**EXERCISE AIM**
Across the whole listing, filter for the string "khoảng" and copy every line that has it.

**INPUT FOR THIS TASK**
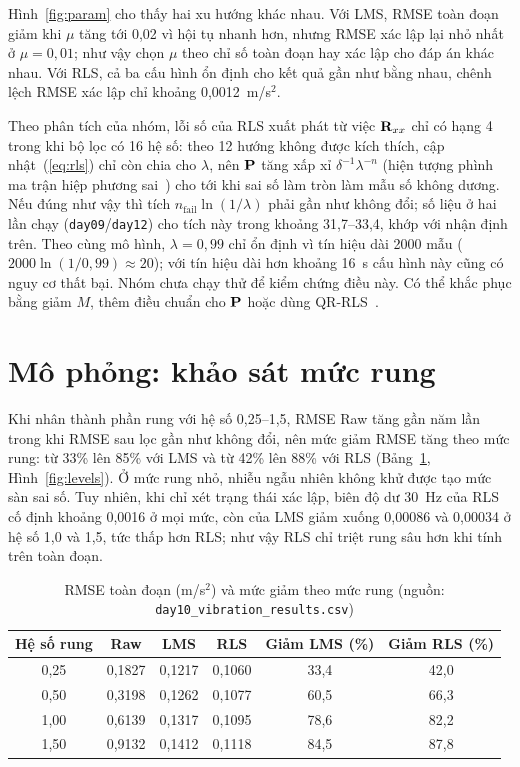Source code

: \documentclass[../main.tex]{subfiles}
\begin{document}
Hình~\ref{fig:param} cho thấy hai xu hướng khác nhau. Với LMS, RMSE toàn đoạn giảm khi $\mu$ tăng tới 0,02 vì hội tụ nhanh hơn, nhưng RMSE xác lập lại nhỏ nhất ở $\mu=0{,}01$; như vậy chọn $\mu$ theo chỉ số toàn đoạn hay xác lập cho đáp án khác nhau. Với RLS, cả ba cấu hình ổn định cho kết quả gần như bằng nhau, chênh lệch RMSE xác lập chỉ khoảng 0,0012~m/s$^2$.

Theo phân tích của nhóm, lỗi số của RLS xuất phát từ việc $\vect{R}_{xx}$ chỉ có hạng 4 trong khi bộ lọc có 16 hệ số: theo 12 hướng không được kích thích, cập nhật~(\ref{eq:rls}) chỉ còn chia cho $\lambda$, nên $\vect{P}$ tăng xấp xỉ $\delta^{-1}\lambda^{-n}$ (hiện tượng phình ma trận hiệp phương sai~\cite{haykin2014adaptive}) cho tới khi sai số làm tròn làm mẫu số không dương. Nếu đúng như vậy thì tích $n_{\text{fail}}\ln(1/\lambda)$ phải gần như không đổi; số liệu ở hai lần chạy (\texttt{day09}/\texttt{day12}) cho tích này trong khoảng 31,7--33,4, khớp với nhận định trên. Theo cùng mô hình, $\lambda=0{,}99$ chỉ ổn định vì tín hiệu dài 2000 mẫu ($2000\ln(1/0{,}99)\approx20$); với tín hiệu dài hơn khoảng 16~s cấu hình này cũng có nguy cơ thất bại. Nhóm chưa chạy thử để kiểm chứng điều này. Có thể khắc phục bằng giảm $M$, thêm điều chuẩn cho $\vect{P}$ hoặc dùng QR-RLS~\cite{sayed2003fundamentals}.

\section{Mô phỏng: khảo sát mức rung}
\label{sec:res_level}

Khi nhân thành phần rung với hệ số 0,25--1,5, RMSE Raw tăng gần năm lần trong khi RMSE sau lọc gần như không đổi, nên mức giảm RMSE tăng theo mức rung: từ 33\% lên 85\% với LMS và từ 42\% lên 88\% với RLS (Bảng~\ref{tab:levels}, Hình~\ref{fig:levels}). Ở mức rung nhỏ, nhiễu ngẫu nhiên không khử được tạo mức sàn sai số. Tuy nhiên, khi chỉ xét trạng thái xác lập, biên độ dư 30~Hz của RLS cố định khoảng 0,0016 ở mọi mức, còn của LMS giảm xuống 0,00086 và 0,00034 ở hệ số 1,0 và 1,5, tức thấp hơn RLS; như vậy RLS chỉ triệt rung sâu hơn khi tính trên toàn đoạn.

\begin{table}[htbp]
\centering
\caption[RMSE toàn đoạn theo mức rung]{RMSE toàn đoạn (m/s$^2$) và mức giảm theo mức rung (nguồn: \texttt{day10\_vibration\_results.csv})}
\label{tab:levels}
\begin{tabular}{@{}cccccc@{}}
\toprule
\textbf{Hệ số rung} & \textbf{Raw} & \textbf{LMS} & \textbf{RLS} & \textbf{Giảm LMS (\%)} & \textbf{Giảm RLS (\%)} \\
\midrule
0,25 & 0,1827 & 0,1217 & 0,1060 & 33,4 & 42,0 \\
0,50 & 0,3198 & 0,1262 & 0,1077 & 60,5 & 66,3 \\
1,00 & 0,6139 & 0,1317 & 0,1095 & 78,6 & 82,2 \\
1,50 & 0,9132 & 0,1412 & 0,1118 & 84,5 & 87,8 \\
\bottomrule
\end{tabular}
\end{table}
\end{document}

**SOLUTION TO THIS TASK**
Hình~\ref{fig:param} cho thấy hai xu hướng khác nhau. Với LMS, RMSE toàn đoạn giảm khi $\mu$ tăng tới 0,02 vì hội tụ nhanh hơn, nhưng RMSE xác lập lại nhỏ nhất ở $\mu=0{,}01$; như vậy chọn $\mu$ theo chỉ số toàn đoạn hay xác lập cho đáp án khác nhau. Với RLS, cả ba cấu hình ổn định cho kết quả gần như bằng nhau, chênh lệch RMSE xác lập chỉ khoảng 0,0012~m/s$^2$.
Theo phân tích của nhóm, lỗi số của RLS xuất phát từ việc $\vect{R}_{xx}$ chỉ có hạng 4 trong khi bộ lọc có 16 hệ số: theo 12 hướng không được kích thích, cập nhật~(\ref{eq:rls}) chỉ còn chia cho $\lambda$, nên $\vect{P}$ tăng xấp xỉ $\delta^{-1}\lambda^{-n}$ (hiện tượng phình ma trận hiệp phương sai~\cite{haykin2014adaptive}) cho tới khi sai số làm tròn làm mẫu số không dương. Nếu đúng như vậy thì tích $n_{\text{fail}}\ln(1/\lambda)$ phải gần như không đổi; số liệu ở hai lần chạy (\texttt{day09}/\texttt{day12}) cho tích này trong khoảng 31,7--33,4, khớp với nhận định trên. Theo cùng mô hình, $\lambda=0{,}99$ chỉ ổn định vì tín hiệu dài 2000 mẫu ($2000\ln(1/0{,}99)\approx20$); với tín hiệu dài hơn khoảng 16~s cấu hình này cũng có nguy cơ thất bại. Nhóm chưa chạy thử để kiểm chứng điều này. Có thể khắc phục bằng giảm $M$, thêm điều chuẩn cho $\vect{P}$ hoặc dùng QR-RLS~\cite{sayed2003fundamentals}.
Khi nhân thành phần rung với hệ số 0,25--1,5, RMSE Raw tăng gần năm lần trong khi RMSE sau lọc gần như không đổi, nên mức giảm RMSE tăng theo mức rung: từ 33\% lên 85\% với LMS và từ 42\% lên 88\% với RLS (Bảng~\ref{tab:levels}, Hình~\ref{fig:levels}). Ở mức rung nhỏ, nhiễu ngẫu nhiên không khử được tạo mức sàn sai số. Tuy nhiên, khi chỉ xét trạng thái xác lập, biên độ dư 30~Hz của RLS cố định khoảng 0,0016 ở mọi mức, còn của LMS giảm xuống 0,00086 và 0,00034 ở hệ số 1,0 và 1,5, tức thấp hơn RLS; như vậy RLS chỉ triệt rung sâu hơn khi tính trên toàn đoạn.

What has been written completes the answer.